Required work | If a line in the records below includes the word "details", count it, then give the total and nothing else.

Stored items |
-- -- --
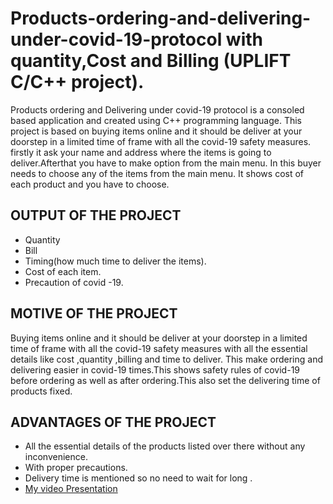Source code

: <h1> Products-ordering-and-delivering-under-covid-19-protocol with quantity,Cost and Billing (UPLIFT C/C++ project).</h1>
<p>Products ordering and Delivering under covid-19 protocol is a consoled based application and created using C++ programming language. This project is based on buying items online and it should be deliver at your doorstep in a limited time of frame with all the covid-19 safety measures. firstly it ask your name and address where the items is going to  deliver.Afterthat you have to make option from the main menu. In this buyer needs to choose any of the items from the main menu. It shows cost of each product and you have to choose.</p>

<h2>OUTPUT OF THE PROJECT</h2>
<ul>
<li>Quantity</li>

<li> Bill</li>
 
<li> Timing(how much time to deliver the items).</li>
 
<li> Cost of each item.</li>

<li> Precaution of covid -19.</li>
  </ul>

<h2>MOTIVE OF THE PROJECT</h2>

<p>Buying items online and it should be deliver at your doorstep in a limited time of frame with all the covid-19 safety measures with all the essential details like cost ,quantity ,billing and time to deliver.
This make ordering and delivering easier in covid-19 times.This shows safety rules of covid-19 before ordering as well as after ordering.This also set the delivering time of products fixed.</p2>

<h2>ADVANTAGES OF THE PROJECT</h2>
<ul>
  <li>All the essential details of the products listed over there without any inconvenience.</li>

  <li>With proper precautions.</li>

  <li>Delivery time is mentioned so no need to wait for long .</li>
  <li>
  <a href ="https://drive.google.com/file/d/1xQMUOlkEErRuI55Sp0aYfDJDeUWBikIv/view?usp=sharing">My video Presentation</a>
            </li>
            </ul>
-- -- --
Finished exercise | 2